Task input below:

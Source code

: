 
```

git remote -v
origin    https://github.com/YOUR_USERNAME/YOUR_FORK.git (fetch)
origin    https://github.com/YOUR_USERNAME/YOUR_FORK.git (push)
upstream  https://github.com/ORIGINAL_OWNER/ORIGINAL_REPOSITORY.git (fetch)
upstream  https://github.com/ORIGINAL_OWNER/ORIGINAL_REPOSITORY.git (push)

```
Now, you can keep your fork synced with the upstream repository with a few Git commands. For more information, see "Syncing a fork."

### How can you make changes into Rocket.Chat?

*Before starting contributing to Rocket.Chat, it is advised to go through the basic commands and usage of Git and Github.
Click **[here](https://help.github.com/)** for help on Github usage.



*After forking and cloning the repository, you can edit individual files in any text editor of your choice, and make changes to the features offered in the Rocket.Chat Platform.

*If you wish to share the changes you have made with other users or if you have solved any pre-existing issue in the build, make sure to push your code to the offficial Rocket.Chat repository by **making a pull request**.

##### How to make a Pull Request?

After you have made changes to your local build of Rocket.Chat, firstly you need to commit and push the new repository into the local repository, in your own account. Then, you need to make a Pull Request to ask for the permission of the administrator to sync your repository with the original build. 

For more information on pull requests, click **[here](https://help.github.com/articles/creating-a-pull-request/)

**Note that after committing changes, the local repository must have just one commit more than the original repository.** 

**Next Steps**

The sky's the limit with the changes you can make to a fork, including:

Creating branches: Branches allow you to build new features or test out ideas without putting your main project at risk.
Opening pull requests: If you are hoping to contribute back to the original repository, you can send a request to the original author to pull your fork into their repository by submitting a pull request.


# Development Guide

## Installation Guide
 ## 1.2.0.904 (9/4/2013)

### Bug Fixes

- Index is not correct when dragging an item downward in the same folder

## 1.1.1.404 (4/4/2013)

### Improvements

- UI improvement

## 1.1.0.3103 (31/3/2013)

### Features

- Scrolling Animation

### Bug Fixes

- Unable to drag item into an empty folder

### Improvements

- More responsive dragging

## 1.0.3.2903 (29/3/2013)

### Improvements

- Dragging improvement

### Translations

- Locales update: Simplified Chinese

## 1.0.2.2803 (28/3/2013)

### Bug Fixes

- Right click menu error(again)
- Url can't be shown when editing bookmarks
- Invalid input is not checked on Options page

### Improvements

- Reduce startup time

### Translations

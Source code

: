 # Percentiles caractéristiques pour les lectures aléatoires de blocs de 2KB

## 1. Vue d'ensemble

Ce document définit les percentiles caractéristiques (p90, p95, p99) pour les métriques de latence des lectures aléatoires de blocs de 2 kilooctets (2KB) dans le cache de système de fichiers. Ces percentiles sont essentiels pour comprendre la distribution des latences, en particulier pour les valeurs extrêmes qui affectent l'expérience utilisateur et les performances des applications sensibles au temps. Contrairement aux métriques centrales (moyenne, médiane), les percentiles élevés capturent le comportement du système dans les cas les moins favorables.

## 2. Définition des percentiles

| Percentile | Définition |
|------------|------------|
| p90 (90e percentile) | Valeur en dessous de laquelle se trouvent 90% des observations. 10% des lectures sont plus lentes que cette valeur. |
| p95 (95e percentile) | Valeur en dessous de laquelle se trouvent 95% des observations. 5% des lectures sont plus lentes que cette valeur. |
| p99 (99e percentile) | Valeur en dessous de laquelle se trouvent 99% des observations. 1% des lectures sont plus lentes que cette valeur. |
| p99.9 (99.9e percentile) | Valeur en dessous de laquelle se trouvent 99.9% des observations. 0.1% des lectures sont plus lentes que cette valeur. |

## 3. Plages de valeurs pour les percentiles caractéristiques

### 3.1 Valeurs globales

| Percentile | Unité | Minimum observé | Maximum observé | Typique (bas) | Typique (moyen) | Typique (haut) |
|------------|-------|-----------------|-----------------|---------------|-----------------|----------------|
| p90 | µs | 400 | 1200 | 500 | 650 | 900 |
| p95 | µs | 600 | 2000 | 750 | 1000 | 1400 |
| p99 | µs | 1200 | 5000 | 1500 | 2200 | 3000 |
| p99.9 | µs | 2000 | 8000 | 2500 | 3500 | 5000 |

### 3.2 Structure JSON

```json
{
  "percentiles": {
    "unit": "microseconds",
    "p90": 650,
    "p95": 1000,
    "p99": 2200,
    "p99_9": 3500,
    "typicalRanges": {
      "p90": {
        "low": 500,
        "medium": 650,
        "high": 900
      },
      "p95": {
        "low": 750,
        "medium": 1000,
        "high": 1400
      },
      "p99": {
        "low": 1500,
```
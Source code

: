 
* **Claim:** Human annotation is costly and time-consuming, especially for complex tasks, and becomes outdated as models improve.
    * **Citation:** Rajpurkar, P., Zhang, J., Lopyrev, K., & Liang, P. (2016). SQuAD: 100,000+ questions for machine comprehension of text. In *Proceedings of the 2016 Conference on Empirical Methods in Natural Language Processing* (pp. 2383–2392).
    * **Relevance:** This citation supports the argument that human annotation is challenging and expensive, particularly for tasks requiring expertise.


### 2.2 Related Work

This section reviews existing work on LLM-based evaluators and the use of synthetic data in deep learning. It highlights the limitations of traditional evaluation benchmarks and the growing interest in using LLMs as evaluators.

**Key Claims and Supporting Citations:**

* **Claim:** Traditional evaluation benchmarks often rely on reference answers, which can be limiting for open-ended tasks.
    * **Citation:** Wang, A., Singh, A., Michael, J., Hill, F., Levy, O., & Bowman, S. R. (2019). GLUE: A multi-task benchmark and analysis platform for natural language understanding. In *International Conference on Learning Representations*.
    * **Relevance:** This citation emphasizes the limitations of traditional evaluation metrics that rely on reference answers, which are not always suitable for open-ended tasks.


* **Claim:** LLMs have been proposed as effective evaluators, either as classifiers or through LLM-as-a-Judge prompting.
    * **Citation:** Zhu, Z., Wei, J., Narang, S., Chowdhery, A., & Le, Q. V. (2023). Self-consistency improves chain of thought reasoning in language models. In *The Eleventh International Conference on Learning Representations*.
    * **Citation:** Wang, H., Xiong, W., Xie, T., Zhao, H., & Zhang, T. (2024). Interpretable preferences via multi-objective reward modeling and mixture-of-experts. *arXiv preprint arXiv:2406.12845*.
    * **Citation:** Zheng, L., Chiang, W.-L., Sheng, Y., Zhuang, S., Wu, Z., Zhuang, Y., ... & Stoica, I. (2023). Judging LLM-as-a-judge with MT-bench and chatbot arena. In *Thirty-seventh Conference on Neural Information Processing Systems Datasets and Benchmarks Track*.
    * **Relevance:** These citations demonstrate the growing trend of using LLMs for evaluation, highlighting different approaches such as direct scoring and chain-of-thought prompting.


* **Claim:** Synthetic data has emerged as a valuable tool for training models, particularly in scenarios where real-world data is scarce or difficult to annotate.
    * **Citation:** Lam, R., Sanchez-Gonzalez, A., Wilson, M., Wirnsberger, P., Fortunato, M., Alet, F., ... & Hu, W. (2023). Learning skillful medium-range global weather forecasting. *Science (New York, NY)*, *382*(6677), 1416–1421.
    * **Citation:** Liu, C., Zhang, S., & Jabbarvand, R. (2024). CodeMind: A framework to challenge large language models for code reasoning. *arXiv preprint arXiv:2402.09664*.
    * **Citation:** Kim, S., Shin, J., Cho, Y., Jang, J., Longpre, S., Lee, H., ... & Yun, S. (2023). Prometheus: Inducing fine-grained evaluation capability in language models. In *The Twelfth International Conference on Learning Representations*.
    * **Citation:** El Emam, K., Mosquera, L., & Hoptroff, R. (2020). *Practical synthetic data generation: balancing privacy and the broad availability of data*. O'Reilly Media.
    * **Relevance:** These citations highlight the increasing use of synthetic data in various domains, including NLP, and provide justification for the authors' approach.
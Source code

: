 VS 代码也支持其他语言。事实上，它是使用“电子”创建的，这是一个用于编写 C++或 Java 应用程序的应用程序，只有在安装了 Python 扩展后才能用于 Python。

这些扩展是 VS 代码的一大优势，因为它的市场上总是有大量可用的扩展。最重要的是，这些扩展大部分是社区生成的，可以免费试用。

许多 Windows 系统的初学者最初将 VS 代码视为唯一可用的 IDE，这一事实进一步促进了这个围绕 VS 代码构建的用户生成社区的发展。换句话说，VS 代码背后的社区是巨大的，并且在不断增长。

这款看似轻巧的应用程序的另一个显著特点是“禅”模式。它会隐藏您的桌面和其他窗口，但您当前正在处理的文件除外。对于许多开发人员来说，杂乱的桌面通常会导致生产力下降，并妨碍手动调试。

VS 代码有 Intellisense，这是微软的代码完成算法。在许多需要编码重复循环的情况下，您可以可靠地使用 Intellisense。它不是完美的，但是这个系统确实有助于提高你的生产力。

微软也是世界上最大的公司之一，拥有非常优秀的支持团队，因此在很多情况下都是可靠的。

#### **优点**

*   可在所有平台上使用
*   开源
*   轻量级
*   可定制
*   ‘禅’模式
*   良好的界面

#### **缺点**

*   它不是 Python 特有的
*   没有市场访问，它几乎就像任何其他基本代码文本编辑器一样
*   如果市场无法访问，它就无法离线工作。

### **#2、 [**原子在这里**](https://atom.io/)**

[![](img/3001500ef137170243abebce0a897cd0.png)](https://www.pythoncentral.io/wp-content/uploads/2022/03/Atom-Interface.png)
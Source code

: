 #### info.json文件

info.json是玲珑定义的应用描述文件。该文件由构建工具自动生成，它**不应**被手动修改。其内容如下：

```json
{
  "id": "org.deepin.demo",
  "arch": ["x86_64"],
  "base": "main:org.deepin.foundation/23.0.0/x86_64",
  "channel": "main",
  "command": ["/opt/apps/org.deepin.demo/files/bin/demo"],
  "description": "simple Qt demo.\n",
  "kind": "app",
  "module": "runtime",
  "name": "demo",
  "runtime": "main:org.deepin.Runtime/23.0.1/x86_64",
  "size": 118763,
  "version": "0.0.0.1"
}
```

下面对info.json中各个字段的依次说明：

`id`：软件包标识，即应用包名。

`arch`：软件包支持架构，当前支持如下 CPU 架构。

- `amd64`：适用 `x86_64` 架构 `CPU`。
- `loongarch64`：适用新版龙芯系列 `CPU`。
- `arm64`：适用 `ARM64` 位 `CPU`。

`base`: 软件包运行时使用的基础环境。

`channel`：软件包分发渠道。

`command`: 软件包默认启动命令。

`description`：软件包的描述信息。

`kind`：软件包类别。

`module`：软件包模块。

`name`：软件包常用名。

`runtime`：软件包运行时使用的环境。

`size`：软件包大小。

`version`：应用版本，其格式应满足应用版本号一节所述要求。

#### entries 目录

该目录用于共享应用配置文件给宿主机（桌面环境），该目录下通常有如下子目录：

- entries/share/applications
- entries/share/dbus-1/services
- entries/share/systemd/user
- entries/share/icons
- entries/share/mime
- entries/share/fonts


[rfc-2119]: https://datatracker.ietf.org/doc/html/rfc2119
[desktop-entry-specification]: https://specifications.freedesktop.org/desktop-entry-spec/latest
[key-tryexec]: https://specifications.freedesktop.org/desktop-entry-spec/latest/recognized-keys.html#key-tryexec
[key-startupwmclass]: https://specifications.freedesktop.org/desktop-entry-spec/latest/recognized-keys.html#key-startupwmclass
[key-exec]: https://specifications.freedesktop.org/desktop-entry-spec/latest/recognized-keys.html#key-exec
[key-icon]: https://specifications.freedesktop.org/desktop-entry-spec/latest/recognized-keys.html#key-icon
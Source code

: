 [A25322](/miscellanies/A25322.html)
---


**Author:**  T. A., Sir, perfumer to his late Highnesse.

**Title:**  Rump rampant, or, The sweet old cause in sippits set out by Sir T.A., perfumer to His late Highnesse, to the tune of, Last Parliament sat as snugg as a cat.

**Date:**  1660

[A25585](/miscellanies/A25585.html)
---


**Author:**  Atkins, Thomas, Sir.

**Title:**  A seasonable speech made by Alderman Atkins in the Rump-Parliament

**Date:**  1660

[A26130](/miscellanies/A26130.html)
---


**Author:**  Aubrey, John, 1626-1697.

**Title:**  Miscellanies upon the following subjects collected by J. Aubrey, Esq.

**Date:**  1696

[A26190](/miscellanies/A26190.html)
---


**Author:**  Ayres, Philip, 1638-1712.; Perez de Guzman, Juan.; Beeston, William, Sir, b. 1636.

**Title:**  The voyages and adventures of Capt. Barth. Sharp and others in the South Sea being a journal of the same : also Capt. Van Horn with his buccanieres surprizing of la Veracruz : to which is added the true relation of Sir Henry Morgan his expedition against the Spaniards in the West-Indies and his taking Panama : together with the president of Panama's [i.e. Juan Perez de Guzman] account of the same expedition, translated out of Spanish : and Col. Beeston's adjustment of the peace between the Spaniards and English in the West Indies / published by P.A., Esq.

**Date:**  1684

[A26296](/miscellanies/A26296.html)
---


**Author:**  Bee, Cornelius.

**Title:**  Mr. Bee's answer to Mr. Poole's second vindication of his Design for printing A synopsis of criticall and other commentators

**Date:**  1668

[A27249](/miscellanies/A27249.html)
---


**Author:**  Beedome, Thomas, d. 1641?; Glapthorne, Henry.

End of Task input.

### Task directions
Could you repeat exactly the lines above from the line with "Percentile | Définition |" up to and including the line with "as models improve.", and only those?

### Exercise answer
| Percentile | Définition |
|------------|------------|
| p90 (90e percentile) | Valeur en dessous de laquelle se trouvent 90% des observations. 10% des lectures sont plus lentes que cette valeur. |
| p95 (95e percentile) | Valeur en dessous de laquelle se trouvent 95% des observations. 5% des lectures sont plus lentes que cette valeur. |
| p99 (99e percentile) | Valeur en dessous de laquelle se trouvent 99% des observations. 1% des lectures sont plus lentes que cette valeur. |
| p99.9 (99.9e percentile) | Valeur en dessous de laquelle se trouvent 99.9% des observations. 0.1% des lectures sont plus lentes que cette valeur. |

## 3. Plages de valeurs pour les percentiles caractéristiques

### 3.1 Valeurs globales

| Percentile | Unité | Minimum observé | Maximum observé | Typique (bas) | Typique (moyen) | Typique (haut) |
|------------|-------|-----------------|-----------------|---------------|-----------------|----------------|
| p90 | µs | 400 | 1200 | 500 | 650 | 900 |
| p95 | µs | 600 | 2000 | 750 | 1000 | 1400 |
| p99 | µs | 1200 | 5000 | 1500 | 2200 | 3000 |
| p99.9 | µs | 2000 | 8000 | 2500 | 3500 | 5000 |

### 3.2 Structure JSON

```json
{
  "percentiles": {
    "unit": "microseconds",
    "p90": 650,
    "p95": 1000,
    "p99": 2200,
    "p99_9": 3500,
    "typicalRanges": {
      "p90": {
        "low": 500,
        "medium": 650,
        "high": 900
      },
      "p95": {
        "low": 750,
        "medium": 1000,
        "high": 1400
      },
      "p99": {
        "low": 1500,
```
Source code

: 
* **Claim:** Human annotation is costly and time-consuming, especially for complex tasks, and becomes outdated as models improve.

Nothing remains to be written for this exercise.